Stored entries:
====================

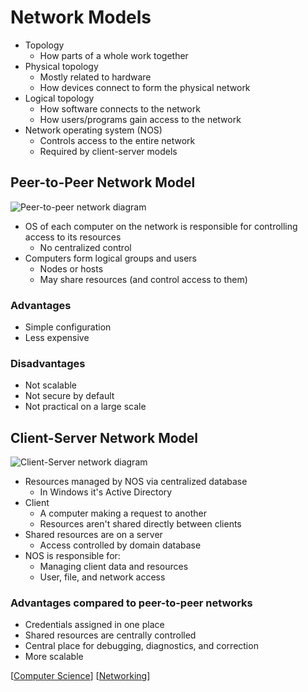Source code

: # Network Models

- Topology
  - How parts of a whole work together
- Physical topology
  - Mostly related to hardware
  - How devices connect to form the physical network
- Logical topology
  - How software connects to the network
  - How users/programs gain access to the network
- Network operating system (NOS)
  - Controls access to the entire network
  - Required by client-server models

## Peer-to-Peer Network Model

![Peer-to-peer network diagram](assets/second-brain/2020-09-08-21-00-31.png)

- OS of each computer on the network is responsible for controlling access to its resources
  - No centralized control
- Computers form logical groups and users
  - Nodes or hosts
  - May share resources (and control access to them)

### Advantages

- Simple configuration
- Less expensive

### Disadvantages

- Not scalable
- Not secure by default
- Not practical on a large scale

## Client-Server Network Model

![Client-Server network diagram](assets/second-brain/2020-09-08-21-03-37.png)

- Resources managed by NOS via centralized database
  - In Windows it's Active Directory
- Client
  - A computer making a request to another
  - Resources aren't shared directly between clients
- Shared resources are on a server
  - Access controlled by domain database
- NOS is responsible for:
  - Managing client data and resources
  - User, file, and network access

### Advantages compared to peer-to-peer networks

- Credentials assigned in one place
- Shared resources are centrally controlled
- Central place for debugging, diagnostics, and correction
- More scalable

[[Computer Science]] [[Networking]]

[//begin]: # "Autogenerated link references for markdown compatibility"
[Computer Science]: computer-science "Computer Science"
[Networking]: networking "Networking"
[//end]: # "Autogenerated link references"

====================

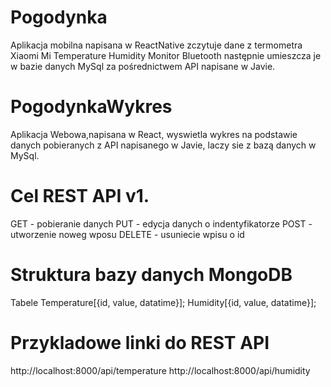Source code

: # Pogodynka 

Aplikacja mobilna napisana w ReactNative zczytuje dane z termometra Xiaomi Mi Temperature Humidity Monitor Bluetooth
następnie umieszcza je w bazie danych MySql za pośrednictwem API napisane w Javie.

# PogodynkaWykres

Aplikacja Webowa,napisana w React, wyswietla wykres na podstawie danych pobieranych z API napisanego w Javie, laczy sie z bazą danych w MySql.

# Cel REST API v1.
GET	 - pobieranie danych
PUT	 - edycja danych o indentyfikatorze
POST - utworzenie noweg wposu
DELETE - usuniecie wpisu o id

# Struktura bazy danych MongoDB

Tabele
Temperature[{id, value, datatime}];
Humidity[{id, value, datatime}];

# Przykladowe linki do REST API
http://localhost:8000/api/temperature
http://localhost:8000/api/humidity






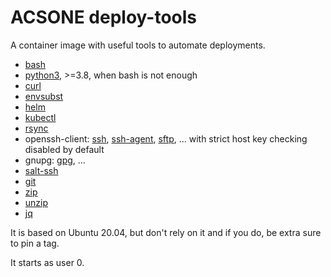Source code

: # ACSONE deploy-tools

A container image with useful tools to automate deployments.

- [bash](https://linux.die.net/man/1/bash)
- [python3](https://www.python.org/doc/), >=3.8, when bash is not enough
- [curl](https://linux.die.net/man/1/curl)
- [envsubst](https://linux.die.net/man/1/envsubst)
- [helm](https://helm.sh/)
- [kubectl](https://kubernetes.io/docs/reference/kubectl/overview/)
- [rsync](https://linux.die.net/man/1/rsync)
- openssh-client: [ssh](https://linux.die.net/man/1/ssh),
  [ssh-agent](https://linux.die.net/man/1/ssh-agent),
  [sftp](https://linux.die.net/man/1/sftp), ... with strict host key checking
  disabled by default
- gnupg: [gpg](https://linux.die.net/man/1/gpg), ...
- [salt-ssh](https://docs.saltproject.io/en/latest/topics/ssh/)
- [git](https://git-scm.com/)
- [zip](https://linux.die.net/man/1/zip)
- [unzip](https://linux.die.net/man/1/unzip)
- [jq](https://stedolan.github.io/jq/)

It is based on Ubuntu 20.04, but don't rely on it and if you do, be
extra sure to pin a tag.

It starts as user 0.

====================

*Work to be completed*
Give back, exactly as written, the stretch from the line with "- [salt-ssh](https://docs.saltproject.io/en/latest/topics/ssh/)" through the line with "It starts as user 0.", and no other lines from the records above.

*Output for this exercise*
- [salt-ssh](https://docs.saltproject.io/en/latest/topics/ssh/)
- [git](https://git-scm.com/)
- [zip](https://linux.die.net/man/1/zip)
- [unzip](https://linux.die.net/man/1/unzip)
- [jq](https://stedolan.github.io/jq/)

It is based on Ubuntu 20.04, but don't rely on it and if you do, be
extra sure to pin a tag.

It starts as user 0.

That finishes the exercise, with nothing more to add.